With Memorial Day weekend, the unofficial start of summer, fast approaching, it’s a good time to go over the rules regarding the use of interns. Nothing of significance has changed since my post on this subject last year, but it never hurts to refresh one’s memory, as a business that violates these rules can find itself in trouble with the U.S. Department of Labor (the “USDOL”) and potentially, the IRS.
The issue that poses the biggest risk of trouble for an agency is whether an intern will be compensated and if so, how much compensation they will be paid.
If an agency does not want to pay an intern for their services, the burden is on the agency to prove that the intern is a “trainee”, who does not have to be paid anything for their services, and not an “employee”, who must be paid at least the minimum wage for their services.
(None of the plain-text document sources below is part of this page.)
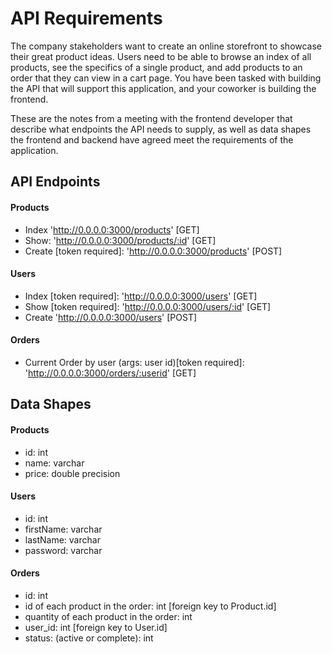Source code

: # API Requirements
The company stakeholders want to create an online storefront to showcase their great product ideas. Users need to be able to browse an index of all products, see the specifics of a single product, and add products to an order that they can view in a cart page. You have been tasked with building the API that will support this application, and your coworker is building the frontend.

These are the notes from a meeting with the frontend developer that describe what endpoints the API needs to supply, as well as data shapes the frontend and backend have agreed meet the requirements of the application. 

## API Endpoints
#### Products
- Index 'http://0.0.0.0:3000/products' [GET]
- Show: 'http://0.0.0.0:3000/products/:id' [GET] 
- Create [token required]: 'http://0.0.0.0:3000/products' [POST] 
<!-- - [OPTIONAL] Top 5 most popular products  -->
<!-- - [OPTIONAL] Products by category (args: product category) -->

#### Users
- Index [token required]: 'http://0.0.0.0:3000/users' [GET] 
- Show [token required]: 'http://0.0.0.0:3000/users/:id' [GET] 
- Create 'http://0.0.0.0:3000/users' [POST] 

#### Orders
- Current Order by user (args: user id)[token required]: 'http://0.0.0.0:3000/orders/:userid' [GET]
<!-- - [OPTIONAL] Completed Orders by user (args: user id)[token required] -->

## Data Shapes
#### Products
- id: int
- name: varchar
- price: double precision
<!-- - [OPTIONAL] category -->

#### Users
- id: int
- firstName: varchar
- lastName: varchar
- password: varchar

#### Orders
- id: int
- id of each product in the order: int [foreign key to Product.id]
- quantity of each product in the order: int
- user_id: int [foreign key to User.id]
- status: (active or complete): int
The same burden must be met if the agency wants to pay an intern less than the minimum wage for the hours worked by the intern. That burden is higher for an agency or other profit-making business because the USDOL, which is responsible for enforcing the minimum wage law, will presume that such an intern is an “employee”. The USDOL has issued a Fact Sheet in which it establishes six criteria that must be met to prove an intern is a “trainee.” (Click here for an article I have written that discusses those criteria.) The bottom line is that if the agency derives any significant benefit from the services of an intern, that intern will most likely be considered an “employee” by the USDOL for purposes of the minimum wage law.
It does not matter that the intern willingly agreed to perform the services in question without pay or for less than the minimum hourly wage, as the United States Supreme Court has held that an individual can not waive their rights under the minimum wage law. Thus, an intern could decide, up to three years later, that maybe they should have been paid the full minimum wage for all the services they performed for the agency. A successful claim could result in the intern receiving up to twice the amount of compensation they should have been paid and will result in the agency paying the intern’s attorney fees and other expenses of litigation.
For an agency that is considering hiring someone who is under 18 years of age, both the federal and state governments impose restrictions on the types of activities in which such a person can engage and for how long each day, regardless of whether they are a “trainee” or an “employee.” The main difference between the two sets of restrictions is that Georgia law requires a person under 18 to get an employment certificate, or work permit, from the school they last attended or the local county school superintendent. (Click here for a fact sheet from the USDOL on this subject and here for a summary of the restrictions imposed by federal and state law from the Georgia Department of Labor.) For agency owners who want to give their children a taste of what it’s like to work in the agency, only the restrictions on prohibited occupations will apply.
A summer internship can be beneficial for both the intern and the agency, but to avoid trouble, the agency needs to know and follow the above rules.
BEST WISHES FOR A SAFE AND ENJOYABLE MEMORIAL DAY WEEKEND.